In addition, from the book “Fractal Analysis of Financial Markets” you will learn about the methods of the stochastic nonlinear process, as well as the nonlinear and deterministic process. This book examines the impact of such differences on user investment strategies and modeling abilities. Such abilities and strategies are closely related to the user's investment horizon and asset type. For financiers, risk managers, market technical analysts, investment strategists and, in addition, for currency speculators and individual investors who enter financial markets around the world on their own. Among such markets are Forex and the markets of our country.

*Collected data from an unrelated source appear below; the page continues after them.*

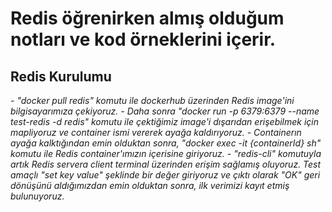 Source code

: <h1>Redis öğrenirken almış olduğum notları ve kod örneklerini içerir.</h1>

<h2>Redis Kurulumu</h2>
<p>      
   <i>
      - "docker pull redis" komutu ile dockerhub üzerinden Redis image'ini bilgisayarımıza çekiyoruz. 
      - Daha sonra "docker run -p 6379:6379 --name test-redis -d redis" komutu ile çektiğimiz image'i dışarıdan erişebilmek için mapliyoruz ve container ismi vererek ayağa kaldırıyoruz.
      - Containerın ayağa kalktığından emin olduktan sonra, "docker exec -it {containerId} sh" komutu ile Redis container'ımızın içerisine giriyoruz. 
      - "redis-cli" komutuyla artık Redis servera client terminal üzerinden erişim sağlamış oluyoruz. Test amaçlı "set key value" şeklinde bir değer giriyoruz ve çıktı olarak "OK" geri dönüşünü aldığımızdan emin olduktan sonra, ilk verimizi kayıt etmiş bulunuyoruz.
   </i>
</p>
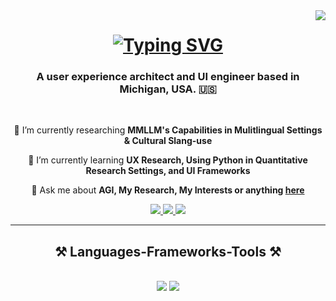 <img align="right" src="https://visitor-badge.laobi.icu/badge?page_id=onematthewscott.onematthewscott" />

<h1 align="center">
   <a href="https://git.io/typing-svg">
    <img src="https://readme-typing-svg.herokuapp.com?font=Inter&weight=700&size=30&pause=1000&color=F7F7F7&center=true&random=false&width=435&lines=Hi%2C+I%27m+Matthew!+%F0%9F%91%A8%F0%9F%8F%BD%E2%80%8D%F0%9F%92%BB" alt="Typing SVG">
   </a>
</h1>

<h3 align="center">A user experience architect and UI engineer based in Michigan, USA. 🇺🇸</h3>

<br/>

<div align="center">
 
 🔭 I’m currently researching **MMLLM's Capabilities in Mulitlingual Settings & Cultural Slang-use**
 
 🌱 I’m currently learning **UX Research, Using Python in Quantitative Research Settings, and UI Frameworks**

💬 Ask me about **AGI, My Research, My Interests or anything [here](https://matthewscott.io/about)**


 </div>
 
<div align="center"> 
  <a href="mailto:hello@matthewscott.io">
    <img src="https://img.shields.io/badge/Gmail-333333?style=for-the-badge&logo=gmail&logoColor=red" />
  </a>
  <a href="https://linkedin.com/in/matthdz" target="_blank">
    <img src="https://img.shields.io/badge/LinkedIn-0077B5?style=for-the-badge&logo=linkedin&logoColor=white" target="_blank" />
  </a>
  <a href="https://matthewscott.io" target="_blank">
     <img src="https://img.shields.io/badge/Portfolio-FF5722?style=for-the-badge&logo=todoist&logoColor=white" target="_blank" /> <!-- sqlite, safari, google-chrome are other good icon options -->
  </a>
</div>

 <hr/>
 
<h2 align="center">⚒️ Languages-Frameworks-Tools ⚒️</h2>
<br/>
<div align="center">
    <img src="https://skillicons.dev/icons?i=react,bootstrap,mui,html,css,vscode,github,figma,tailwind,git,r" />
    <img src="https://skillicons.dev/icons?i=nodejs,python,javascript,typescript,firebase,mongodb,nextjs,mysql,flask" /><br>
</div>


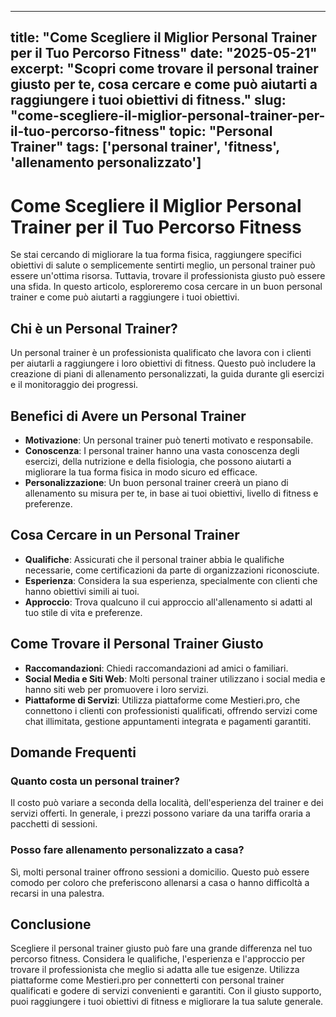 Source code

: 
---
title: "Come Scegliere il Miglior Personal Trainer per il Tuo Percorso Fitness"
date: "2025-05-21"
excerpt: "Scopri come trovare il personal trainer giusto per te, cosa cercare e come può aiutarti a raggiungere i tuoi obiettivi di fitness."
slug: "come-scegliere-il-miglior-personal-trainer-per-il-tuo-percorso-fitness"
topic: "Personal Trainer"
tags: ['personal trainer', 'fitness', 'allenamento personalizzato']
---

# Come Scegliere il Miglior Personal Trainer per il Tuo Percorso Fitness

Se stai cercando di migliorare la tua forma fisica, raggiungere specifici obiettivi di salute o semplicemente sentirti meglio, un personal trainer può essere un'ottima risorsa. Tuttavia, trovare il professionista giusto può essere una sfida. In questo articolo, esploreremo cosa cercare in un buon personal trainer e come può aiutarti a raggiungere i tuoi obiettivi.

## Chi è un Personal Trainer?

Un personal trainer è un professionista qualificato che lavora con i clienti per aiutarli a raggiungere i loro obiettivi di fitness. Questo può includere la creazione di piani di allenamento personalizzati, la guida durante gli esercizi e il monitoraggio dei progressi.

## Benefici di Avere un Personal Trainer

- **Motivazione**: Un personal trainer può tenerti motivato e responsabile.
- **Conoscenza**: I personal trainer hanno una vasta conoscenza degli esercizi, della nutrizione e della fisiologia, che possono aiutarti a migliorare la tua forma fisica in modo sicuro ed efficace.
- **Personalizzazione**: Un buon personal trainer creerà un piano di allenamento su misura per te, in base ai tuoi obiettivi, livello di fitness e preferenze.

## Cosa Cercare in un Personal Trainer

- **Qualifiche**: Assicurati che il personal trainer abbia le qualifiche necessarie, come certificazioni da parte di organizzazioni riconosciute.
- **Esperienza**: Considera la sua esperienza, specialmente con clienti che hanno obiettivi simili ai tuoi.
- **Approccio**: Trova qualcuno il cui approccio all'allenamento si adatti al tuo stile di vita e preferenze.

## Come Trovare il Personal Trainer Giusto

- **Raccomandazioni**: Chiedi raccomandazioni ad amici o familiari.
- **Social Media e Siti Web**: Molti personal trainer utilizzano i social media e hanno siti web per promuovere i loro servizi.
- **Piattaforme di Servizi**: Utilizza piattaforme come Mestieri.pro, che connettono i clienti con professionisti qualificati, offrendo servizi come chat illimitata, gestione appuntamenti integrata e pagamenti garantiti.

## Domande Frequenti

### Quanto costa un personal trainer?

Il costo può variare a seconda della località, dell'esperienza del trainer e dei servizi offerti. In generale, i prezzi possono variare da una tariffa oraria a pacchetti di sessioni.

### Posso fare allenamento personalizzato a casa?

Sì, molti personal trainer offrono sessioni a domicilio. Questo può essere comodo per coloro che preferiscono allenarsi a casa o hanno difficoltà a recarsi in una palestra.

## Conclusione

Scegliere il personal trainer giusto può fare una grande differenza nel tuo percorso fitness. Considera le qualifiche, l'esperienza e l'approccio per trovare il professionista che meglio si adatta alle tue esigenze. Utilizza piattaforme come Mestieri.pro per connetterti con personal trainer qualificati e godere di servizi convenienti e garantiti. Con il giusto supporto, puoi raggiungere i tuoi obiettivi di fitness e migliorare la tua salute generale.
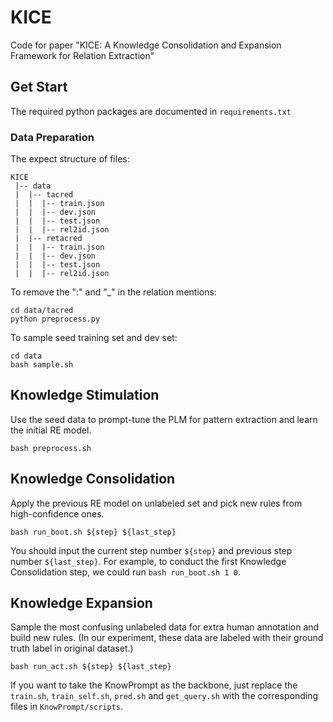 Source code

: # KICE
Code for paper "KICE: A Knowledge Consolidation and Expansion Framework for Relation Extraction"

## Get Start
The required python packages are documented in `requirements.txt`

### Data Preparation
The expect structure of files:

    KICE
     |-- data
     |  |-- tacred
     |  |  |-- train.json  
     |  |  |-- dev.json  
     |  |  |-- test.json
     |  |  |-- rel2id.json
     |  |-- retacred
     |  |  |-- train.json  
     |  |  |-- dev.json  
     |  |  |-- test.json
     |  |  |-- rel2id.json
 
To remove the ":" and "_" in the relation mentions:

    cd data/tacred
    python preprocess.py

To sample seed training set and dev set:
    
    cd data
    bash sample.sh
    

## Knowledge Stimulation

Use the seed data to prompt-tune the PLM for pattern extraction and learn the initial RE model.

    bash preprocess.sh

## Knowledge Consolidation

Apply the previous RE model on unlabeled set and pick new rules from high-confidence ones.

    bash run_boot.sh ${step} ${last_step}

You should input the current step number `${step}` and previous step number `${last_step}`. 
For example, to conduct the first Knowledge Consolidation step, we could run `bash run_boot.sh 1 0`.

## Knowledge Expansion

Sample the most confusing unlabeled data for extra human annotation and build new rules. (In our experiment, these data are labeled with their ground truth label in original dataset.)

    bash run_act.sh ${step} ${last_step}

If you want to take the KnowPrompt as the backbone, just replace the `train.sh`, 
`train_self.sh`, `pred.sh` and `get_query.sh` with the corresponding files in `KnowPrompt/scripts`.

How markets work based on the book “Fractal Analysis of Financial Markets”

When the time comes to look at the workings of markets more holistically, it will be necessary to recognize the greater heterogeneity that underlies such markets. All investors do not participate here for the same reason, nor do they use their strategies on the same investment horizons. Strongly linked to the heterogeneity of investors and the stability of markets. As a rule, a mature market is quite heterogeneous. Instability would reign everywhere if all participants invested their capital for the same purpose, had the same investment horizon, and responded equally to information.

Mature markets, according to the book “Fractal Analysis of Financial Markets,” have been remarkably stable for quite a long time. A day trader can conduct anonymous trading with a pension fund. A fund trades for long-term financial security and does so infrequently, while a day trader trades frequently and aims for short-term profit.

Objectives of the book “Fractal Analysis of Financial Markets”

The first purpose of this publication is the need to present the fractal hypothesis of the market. It talks about how and why markets function. The second goal can be called the desire to present the necessary tools for analyzing markets within the boundaries of a fractal structure. Many existing tools can be used for this purpose. The author introduces the reader to new tools that analysts can add to their own toolkit. In addition, the author reviews existing tools in this volume.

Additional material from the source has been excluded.